- Opening Delimiter -

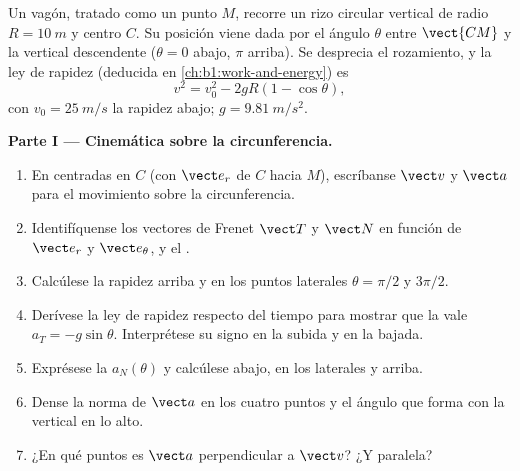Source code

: \begin{problem}
\label{pb:b1:point-kinematics:1}
Un vagón, tratado como un punto $M$, recorre un rizo circular vertical de
radio $R = \qty{10}{m}$ y centro $C$. Su posición viene dada por el ángulo
$\theta$ entre $\vect{CM}$ y la vertical descendente ($\theta =
0$ abajo, $\pi$ arriba). Se desprecia el rozamiento, y la ley de rapidez
(deducida en \cref{ch:b1:work-and-energy}) es
\[
v^2 = v_0^2 - 2gR(1 - \cos\theta),
\]
con $v_0 = \qty{25}{m/s}$ la rapidez abajo; $g = \qty{9.81}{m/s^2}$.

\medskip
\noindent\textbf{Parte I --- Cinemática sobre la circunferencia.}
\begin{enumerate}
  \item En  centradas en $C$ (con $\vect e_r$ de $C$
        hacia $M$), escríbanse $\vect v$ y $\vect a$ para el movimiento
        sobre la circunferencia.
  \item Identifíquense los vectores de Frenet $\vect T$ y $\vect N$ en
        función de $\vect e_r$ y $\vect e_\theta$, y el .
  \item Calcúlese la rapidez arriba y en los puntos laterales
        $\theta = \pi/2$ y $3\pi/2$.
  \item Derívese la ley de rapidez respecto del tiempo para mostrar que la
         vale $a_T = -g\sin\theta$. Interprétese su
        signo en la subida y en la bajada.
  \item Exprésese la  $a_N(\theta)$ y calcúlese abajo,
        en los laterales y arriba.
  \item Dense la norma de $\vect a$ en los cuatro puntos y el ángulo que
        forma con la vertical en lo alto.
  \item ¿En qué puntos es $\vect a$ perpendicular a $\vect v$? ¿Y paralela?
\end{enumerate}


\end{problem}
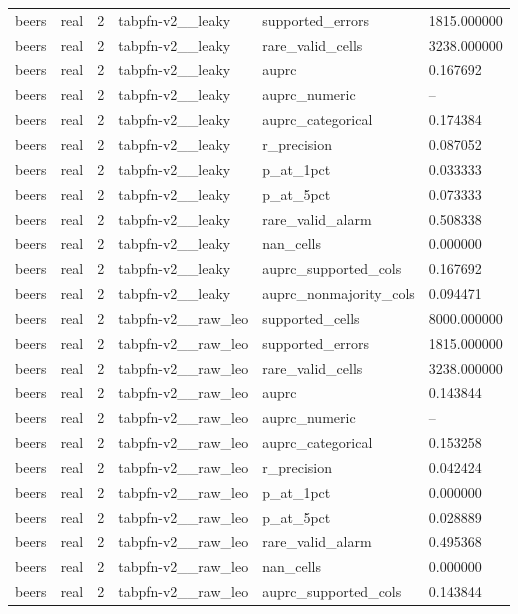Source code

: \begin{tabular}{llllll}
beers & real & 2 & tabpfn-v2\_\_leaky & supported\_errors & 1815.000000 \\
beers & real & 2 & tabpfn-v2\_\_leaky & rare\_valid\_cells & 3238.000000 \\
beers & real & 2 & tabpfn-v2\_\_leaky & auprc & 0.167692 \\
beers & real & 2 & tabpfn-v2\_\_leaky & auprc\_numeric & -- \\
beers & real & 2 & tabpfn-v2\_\_leaky & auprc\_categorical & 0.174384 \\
beers & real & 2 & tabpfn-v2\_\_leaky & r\_precision & 0.087052 \\
beers & real & 2 & tabpfn-v2\_\_leaky & p\_at\_1pct & 0.033333 \\
beers & real & 2 & tabpfn-v2\_\_leaky & p\_at\_5pct & 0.073333 \\
beers & real & 2 & tabpfn-v2\_\_leaky & rare\_valid\_alarm & 0.508338 \\
beers & real & 2 & tabpfn-v2\_\_leaky & nan\_cells & 0.000000 \\
beers & real & 2 & tabpfn-v2\_\_leaky & auprc\_supported\_cols & 0.167692 \\
beers & real & 2 & tabpfn-v2\_\_leaky & auprc\_nonmajority\_cols & 0.094471 \\
beers & real & 2 & tabpfn-v2\_\_raw\_leo & supported\_cells & 8000.000000 \\
beers & real & 2 & tabpfn-v2\_\_raw\_leo & supported\_errors & 1815.000000 \\
beers & real & 2 & tabpfn-v2\_\_raw\_leo & rare\_valid\_cells & 3238.000000 \\
beers & real & 2 & tabpfn-v2\_\_raw\_leo & auprc & 0.143844 \\
beers & real & 2 & tabpfn-v2\_\_raw\_leo & auprc\_numeric & -- \\
beers & real & 2 & tabpfn-v2\_\_raw\_leo & auprc\_categorical & 0.153258 \\
beers & real & 2 & tabpfn-v2\_\_raw\_leo & r\_precision & 0.042424 \\
beers & real & 2 & tabpfn-v2\_\_raw\_leo & p\_at\_1pct & 0.000000 \\
beers & real & 2 & tabpfn-v2\_\_raw\_leo & p\_at\_5pct & 0.028889 \\
beers & real & 2 & tabpfn-v2\_\_raw\_leo & rare\_valid\_alarm & 0.495368 \\
beers & real & 2 & tabpfn-v2\_\_raw\_leo & nan\_cells & 0.000000 \\
beers & real & 2 & tabpfn-v2\_\_raw\_leo & auprc\_supported\_cols & 0.143844 \\

\end{tabular}
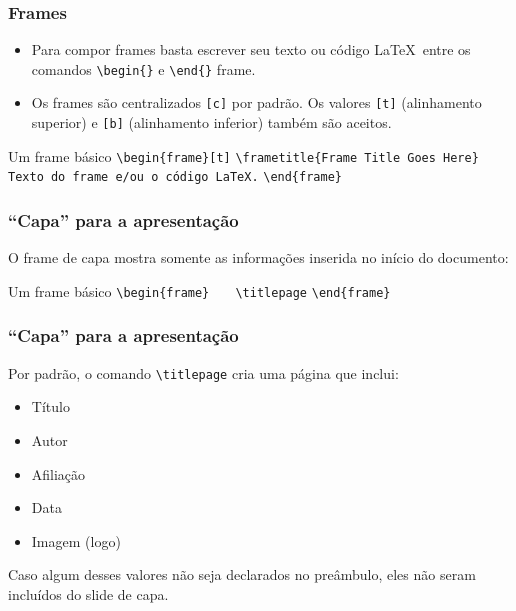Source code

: \begin{frame}[fragile]
\frametitle{Frames}
\scriptsize
\begin{itemize}
  \item Para compor frames basta escrever seu texto ou código \LaTeX\ entre os
comandos \verb|\begin{}| e \verb|\end{}| frame.
  \item Os frames são centralizados \verb|[c]| por padrão. Os valores \verb|[t]| (alinhamento
superior) e \verb|[b]|  (alinhamento inferior) também são aceitos.
\end{itemize}

\begin{block}{Um frame básico}
	\verb|\begin{frame}[t]|\newline
  	\verb|\frametitle{Frame Title Goes Here}|\newline
	\verb|	Texto do frame e/ou o código LaTeX.|\newline
	\verb|\end{frame}|
\end{block}
\end{frame}

\begin{frame}[fragile]
\frametitle{``Capa'' para a apresentação }
O frame de capa mostra somente as informações inserida no início do documento:

\begin{block}{Um frame básico}
	\verb|\begin{frame}|\newline
  	\verb|   \titlepage|\newline
	\verb|\end{frame}|
\end{block}

\end{frame}


\begin{frame}[fragile]
\frametitle{``Capa'' para a apresentação }
Por padrão, o comando \verb|\titlepage| cria uma página que inclui:
\begin{itemize}
  \item Título
  \item Autor
  \item Afiliação
  \item Data
  \item Imagem (logo)
\end{itemize}

Caso algum desses valores não seja declarados no preâmbulo, eles não seram incluídos do slide de
capa.
\end{frame}


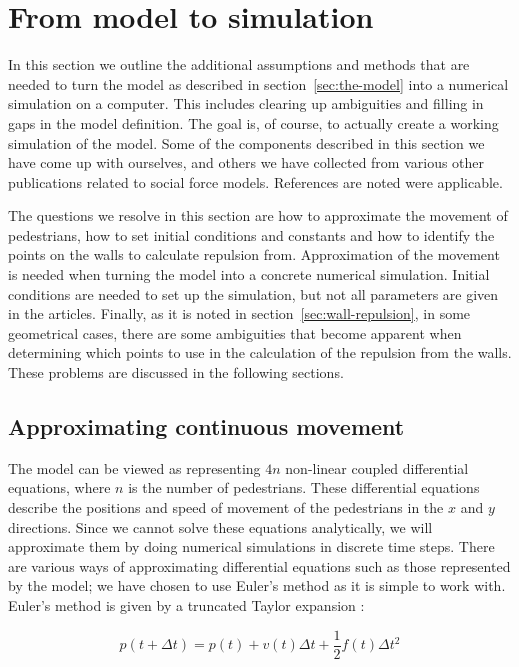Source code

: \section{From model to simulation}
\label{sec:model-to-simulation}
In this section we outline the additional assumptions and methods that are 
needed to turn the model as described in section~\ref{sec:the-model} into a 
numerical simulation on a computer. This includes clearing up ambiguities and 
filling in gaps in the model definition.  The goal is, of course, to actually 
create a working simulation of the model.  Some of the components described in 
this section we have come up with ourselves, and others we have collected from 
various other publications related to social force models. References are 
noted were applicable.

The questions we resolve in this section are how to approximate the movement 
of pedestrians, how to set initial conditions and constants and how to 
identify the points on the walls to calculate repulsion from. Approximation of 
the movement is needed when turning the model into a concrete numerical 
simulation. Initial conditions are needed to set up the simulation, but not 
all parameters are given in the articles. Finally, as it is noted in 
section~\ref{sec:wall-repulsion}, in some geometrical cases, there are some 
ambiguities that become apparent when determining which points to use in the 
calculation of the repulsion from the walls. These problems are discussed in 
the following sections.


\subsection{Approximating continuous movement}
The model can be viewed as representing $4n$ non-linear coupled differential 
equations, where $n$ is the number of pedestrians. These differential 
equations describe the positions and speed of movement of the pedestrians in 
the $x$ and $y$ directions. Since we cannot solve these equations 
analytically, we will approximate them by doing numerical simulations in 
discrete time steps. There are various ways of approximating differential 
equations such as those represented by the model; we have chosen to use 
Euler's method as it is simple to work with. Euler's method is given by a 
truncated Taylor expansion \cite{MD}:

\begin{equation}
    p(t+\Delta t)=p(t)+v(t)\Delta t + \frac{1}{2}f(t)\Delta t^2
\end{equation}     

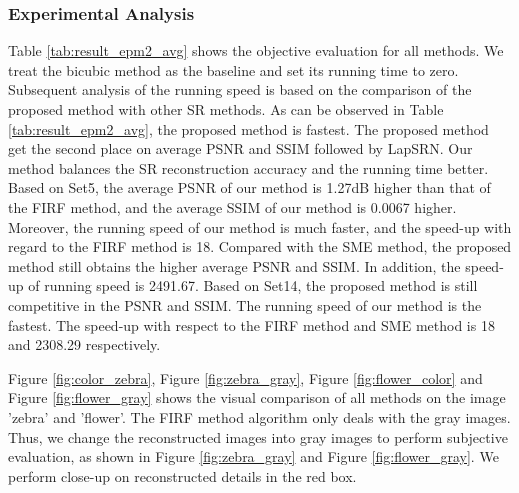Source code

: \documentclass[review,numbers,sort&compress]{elsarticle}  %
\begin{document}
\subsubsection{Experimental Analysis}
Table \ref{tab:result_epm2_avg} shows the objective evaluation for all methods. We treat the bicubic method as the baseline and set its running time to zero. Subsequent analysis of the running speed is based on the comparison of the proposed method with other SR methods. As can be observed in Table \ref{tab:result_epm2_avg}, the proposed method is fastest. The proposed method get the second place on average PSNR and SSIM followed by LapSRN. Our method balances the SR reconstruction accuracy and the running time better. Based on Set5, the average PSNR of our method is 1.27dB higher than that of the FIRF method, and the average SSIM of our method is 0.0067 higher. Moreover, the running speed of our method is much faster, and the speed-up with regard to the FIRF method is 18. Compared with the SME method, the proposed method still obtains the higher average PSNR and SSIM. In addition, the speed-up of running speed is 2491.67. Based on Set14, the proposed method is still competitive in the PSNR and SSIM. The running speed of our method is the fastest. The speed-up with respect to the FIRF method and SME method is 18 and 2308.29 respectively.

Figure \ref{fig:color_zebra}, Figure \ref{fig:zebra_gray}, Figure \ref{fig:flower_color} and Figure \ref{fig:flower_gray} shows the visual comparison of all methods on the image 'zebra' and 'flower'. The FIRF method algorithm only deals with the gray images. Thus, we change the reconstructed images into gray images to perform subjective evaluation, as shown in Figure \ref{fig:zebra_gray} and Figure \ref{fig:flower_gray}. We perform close-up on reconstructed details in the red box.
\end{document}
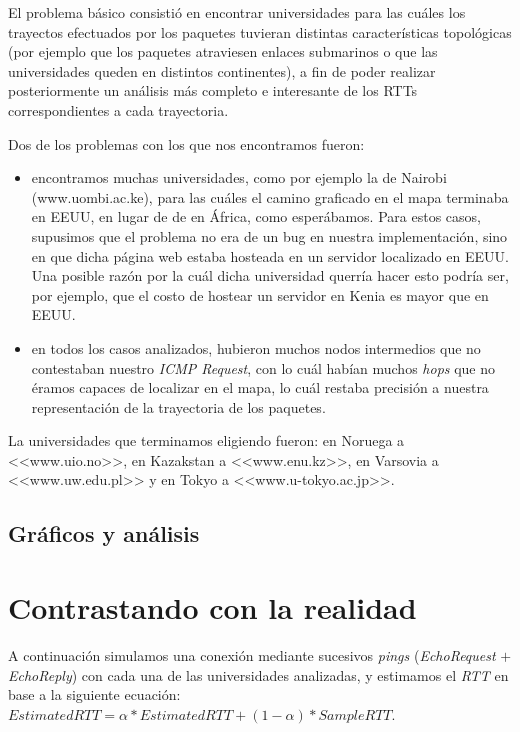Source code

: \documentclass[final,inline,a4paper,narroweqnarray]{ieee}
\let\Oldsection\section
\renewcommand{\section}{\FloatBarrier\Oldsection}
\let\Oldsubsection\subsection
\renewcommand{\subsection}{\FloatBarrier\Oldsubsection}
\begin{document}
El problema básico consistió en encontrar universidades para las cuáles los trayectos efectuados por los paquetes 
tuvieran distintas características topológicas (por ejemplo que los paquetes atraviesen enlaces submarinos o que
las universidades queden en distintos continentes), a fin 
de poder realizar posteriormente un análisis más completo e interesante de los RTTs correspondientes a cada trayectoria.  

Dos de los problemas con los que nos encontramos fueron:
\begin{itemize}
	\item encontramos muchas universidades, como por ejemplo la de Nairobi (www.uombi.ac.ke), 
para las cuáles el camino graficado en el mapa terminaba en EEUU, en lugar de de en África, como esperábamos. Para estos
casos, supusimos que el problema no era de un bug en nuestra implementación, sino en que dicha página web estaba hosteada
en un servidor localizado en EEUU. Una posible razón por la cuál dicha universidad querría hacer esto podría ser, por 
ejemplo, que el costo de hostear un servidor en Kenia es mayor que en EEUU.
	\item en todos los casos analizados, hubieron muchos nodos intermedios que no contestaban nuestro \emph{ICMP Request}, con
lo cuál habían muchos \emph{hops} que no éramos capaces de localizar en el mapa, lo cuál restaba precisión a nuestra 
representación de la trayectoria de los paquetes.
\end{itemize}

La universidades que terminamos eligiendo fueron: en Noruega a <<www.uio.no>>, en Kazakstan a
 <<www.enu.kz>>, en Varsovia a <<www.uw.edu.pl>> y en Tokyo a <<www.u-tokyo.ac.jp>>.

\subsection{Gráficos y análisis}

\section{ Contrastando con la realidad }
A continuación simulamos una conexión mediante sucesivos \emph{pings} (\emph{EchoRequest} $+$ \emph{EchoReply}) con cada una de las universidades analizadas, y estimamos el \emph{RTT} en base a la siguiente ecuación: $ EstimatedRTT = \alpha * EstimatedRTT + (1 - \alpha) * SampleRTT $. 
\end{document}
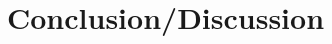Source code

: \documentclass[prd,preprint]{revtex4}
\begin{document}
\section{Conclusion/Discussion}





\nocite{Littenberg2009}


\end{document}
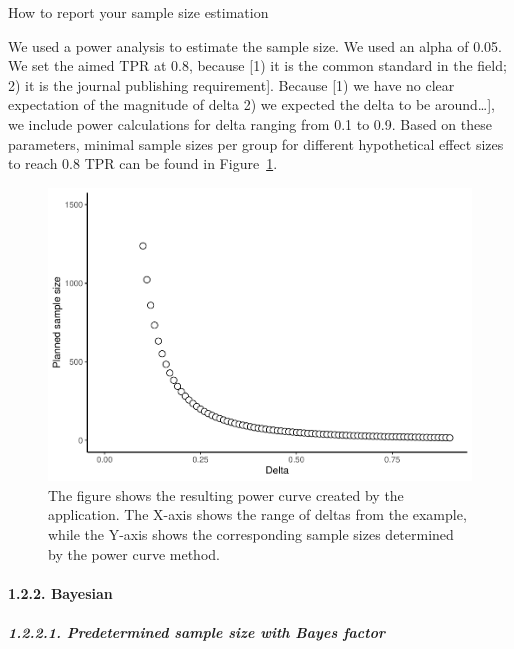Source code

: \documentclass[
  english,
  man,floatsintext]{apa6}
\let\oldparagraph\paragraph
\renewcommand{\paragraph}[1]{\oldparagraph{#1}\mbox{}}
\let\oldsubparagraph\subparagraph
\renewcommand{\subparagraph}[1]{\oldsubparagraph{#1}\mbox{}}
\begin{document}
How to report your sample size estimation

We used a power analysis to estimate the sample size. We used an alpha of 0.05. We set the aimed TPR at 0.8, because {[}1) it is the common standard in the field; 2) it is the journal publishing requirement{]}. Because {[}1) we have no clear expectation of the magnitude of delta 2) we expected the delta to be around\ldots{]}, we include power calculations for delta ranging from 0.1 to 0.9. Based on these parameters, minimal sample sizes per group for different hypothetical effect sizes to reach 0.8 TPR can be found in Figure~\ref{fig:powercurve}.

\begin{figure}

{\centering \includegraphics{manuscript_files/figure-latex/powercurve-1} 

}

\caption{The figure shows the resulting power curve created by the application. The X-axis shows the range of deltas from the example, while the Y-axis shows the corresponding sample sizes determined by the power curve method.}\label{fig:powercurve}
\end{figure}



\hypertarget{bayesian}{%
\paragraph{1.2.2. Bayesian}\label{bayesian}}

\hypertarget{predetermined-sample-size-with-bayes-factor}{%
\subparagraph{1.2.2.1. Predetermined sample size with Bayes factor}\label{predetermined-sample-size-with-bayes-factor}}
\end{document}
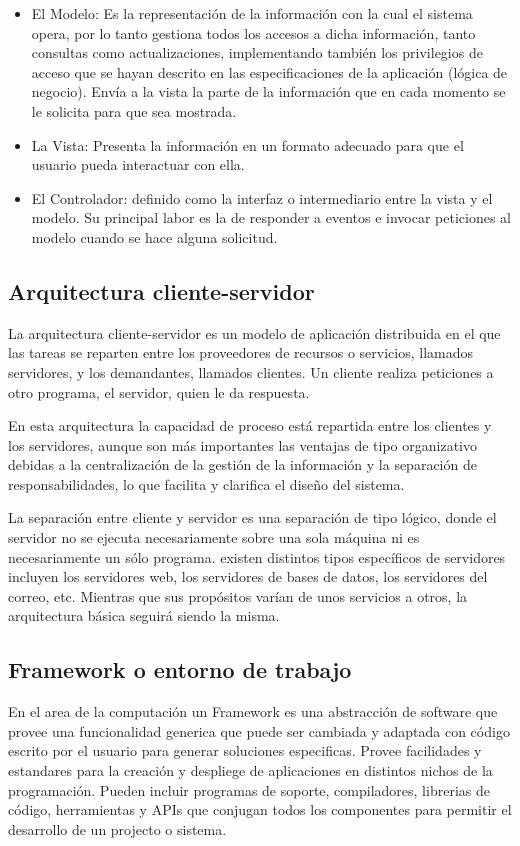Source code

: \begin{itemize}

\item El Modelo: Es la representación de la información con la cual el sistema opera, por lo tanto gestiona todos los accesos a dicha información, tanto consultas como actualizaciones, implementando también los privilegios de acceso que se hayan descrito en las especificaciones de la aplicación (lógica de negocio). Envía a la vista la parte de la información que en cada momento se le solicita para que sea mostrada.

\item La Vista: Presenta la información en un formato adecuado para que el usuario pueda interactuar con ella.

\item El Controlador: definido como la interfaz o intermediario entre la vista y el modelo. Su principal labor es la de responder a eventos e invocar peticiones al modelo cuando se hace alguna solicitud. 

\end{itemize}

\subsection{Arquitectura cliente-servidor}

La arquitectura cliente-servidor es un modelo de aplicación distribuida en el que las tareas se reparten entre los proveedores de recursos o servicios, llamados servidores, y los demandantes, llamados clientes. Un cliente realiza peticiones a otro programa, el servidor, quien le da respuesta.

En esta arquitectura la capacidad de proceso está repartida entre los clientes y los servidores, aunque son más importantes las ventajas de tipo organizativo debidas a la centralización de la gestión de la información y la separación de responsabilidades, lo que facilita y clarifica el diseño del sistema.

La separación entre cliente y servidor es una separación de tipo lógico, donde el servidor no se ejecuta necesariamente sobre una sola máquina ni es necesariamente un sólo programa. existen distintos tipos específicos de servidores incluyen los servidores web, los servidores de bases de datos, los servidores del correo, etc. Mientras que sus propósitos varían de unos servicios a otros, la arquitectura básica seguirá siendo la misma.

\subsection{Framework o entorno de trabajo} 

En el area de la computación un Framework es una abstracción de software que provee una funcionalidad generica que puede ser cambiada y adaptada con código escrito por el usuario para generar soluciones especificas. Provee facilidades y estandares para la creación y despliege de aplicaciones en distintos nichos de la programación. Pueden incluir programas de soporte, compiladores, librerias de código, herramientas y APIs que conjugan todos los componentes para permitir el desarrollo de un projecto o sistema.


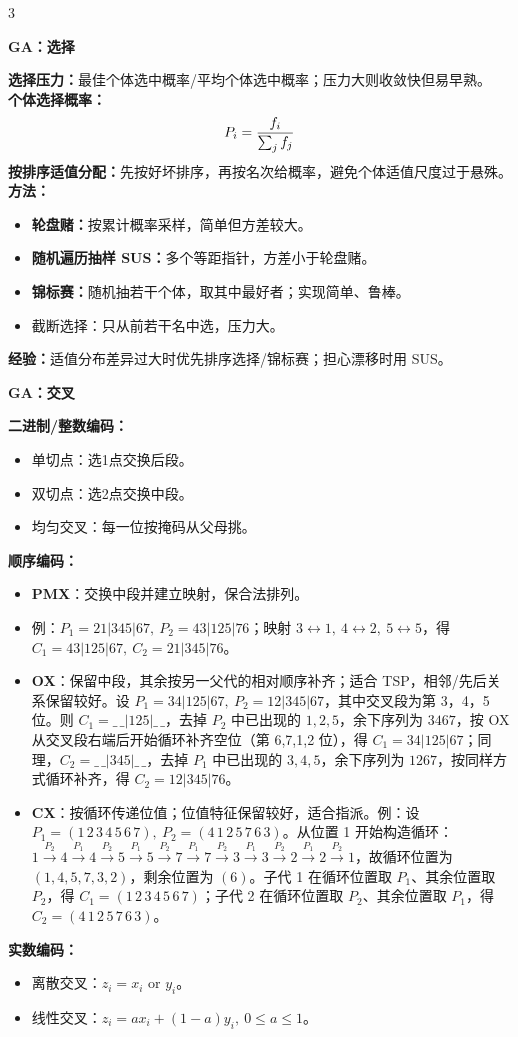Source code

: \documentclass[8pt,a4paper]{ctexart}
\newcommand{\blk}[1]{%
  \par\needspace{2.2\baselineskip}%
  \vspace{1pt}\noindent
  \colorbox{black!10}{\parbox{\dimexpr\columnwidth-2\fboxsep\relax}{\textbf{#1}}}\par
  \vspace{1pt}}
\newcommand{\tightmath}[1]{\[
\vspace{-5pt}#1\vspace{-5pt}
\]}
\begin{document}
\begin{multicols*}{3}
\blk{GA：选择}
\textbf{选择压力：}最佳个体选中概率/平均个体选中概率；压力大则收敛快但易早熟。\\
\textbf{个体选择概率：}
\tightmath{P_i=\frac{f_i}{\sum_j f_j}}
\textbf{按排序适值分配：}先按好坏排序，再按名次给概率，避免个体适值尺度过于悬殊。\\
\textbf{方法：}
\begin{itemize}
\item \textbf{轮盘赌：}按累计概率采样，简单但方差较大。
\item \textbf{随机遍历抽样 SUS：}多个等距指针，方差小于轮盘赌。
\item \textbf{锦标赛：}随机抽若干个体，取其中最好者；实现简单、鲁棒。
\item 截断选择：只从前若干名中选，压力大。
\end{itemize}
\textbf{经验：}适值分布差异过大时优先排序选择/锦标赛；担心漂移时用 SUS。

\blk{GA：交叉}
\textbf{二进制/整数编码：}
\begin{itemize}
\item 单切点：选1点交换后段。
\item 双切点：选2点交换中段。
\item 均匀交叉：每一位按掩码从父母挑。
\end{itemize}
\textbf{顺序编码：}
\begin{itemize}
\item \textbf{PMX}：交换中段并建立映射，保合法排列。
\item 例：$P_1=21|345|67,\ P_2=43|125|76$；映射 $3\!\leftrightarrow\!1,\ 4\!\leftrightarrow\!2,\ 5\!\leftrightarrow\!5$，得 $C_1=43|125|67,\ C_2=21|345|76$。
\item \textbf{OX}：保留中段，其余按另一父代的相对顺序补齐；适合 TSP，相邻/先后关系保留较好。设 $P_1=34|125|67,\ P_2=12|345|67$，其中交叉段为第 3，4，5 位。则 $C_1=\_\,\_|125|\_\,\_$，去掉 $P_2$ 中已出现的 $1,2,5$，余下序列为 $3467$，按 OX 从交叉段右端后开始循环补齐空位（第 6,7,1,2 位），得 $C_1=34|125|67$；同理，$C_2=\_\,\_|345|\_\,\_$，去掉 $P_1$ 中已出现的 $3,4,5$，余下序列为 $1267$，按同样方式循环补齐，得 $C_2=12|345|76$。
\item \textbf{CX}：按循环传递位值；位值特征保留较好，适合指派。例：设 $P_1=(1\,2\,3\,4\,5\,6\,7),\ P_2=(4\,1\,2\,5\,7\,6\,3)$。从位置 1 开始构造循环：$1 \xrightarrow{P_2} 4 \xrightarrow{P_1} 4 \xrightarrow{P_2} 5 \xrightarrow{P_1} 5 \xrightarrow{P_2} 7 \xrightarrow{P_1} 7 \xrightarrow{P_2} 3 \xrightarrow{P_1} 3 \xrightarrow{P_2} 2 \xrightarrow{P_1} 2 \xrightarrow{P_2} 1$，故循环位置为 $(1,4,5,7,3,2)$，剩余位置为 $(6)$。子代 1 在循环位置取 $P_1$、其余位置取 $P_2$，得 $C_1=(1\,2\,3\,4\,5\,6\,7)$；子代 2 在循环位置取 $P_2$、其余位置取 $P_1$，得 $C_2=(4\,1\,2\,5\,7\,6\,3)$。
\end{itemize}
\textbf{实数编码：}
\begin{itemize}
\item 离散交叉：$z_i=x_i$ or $y_i$。
\item 线性交叉：$z_i=a x_i+(1-a)y_i,\ 0\le a\le1$。
\end{itemize}


\end{multicols*}
\end{document}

- Closing Delimiter -

(EXERCISE AIM):
Check every line above for the string "cada" and copy those that have it.

(SOLVED EXERCISE):
de poder realizar posteriormente un análisis más completo e interesante de los RTTs correspondientes a cada trayectoria.  
A continuación simulamos una conexión mediante sucesivos \emph{pings} (\emph{EchoRequest} $+$ \emph{EchoReply}) con cada una de las universidades analizadas, y estimamos el \emph{RTT} en base a la siguiente ecuación: $ EstimatedRTT = \alpha * EstimatedRTT + (1 - \alpha) * SampleRTT $. 
\item El Modelo: Es la representación de la información con la cual el sistema opera, por lo tanto gestiona todos los accesos a dicha información, tanto consultas como actualizaciones, implementando también los privilegios de acceso que se hayan descrito en las especificaciones de la aplicación (lógica de negocio). Envía a la vista la parte de la información que en cada momento se le solicita para que sea mostrada.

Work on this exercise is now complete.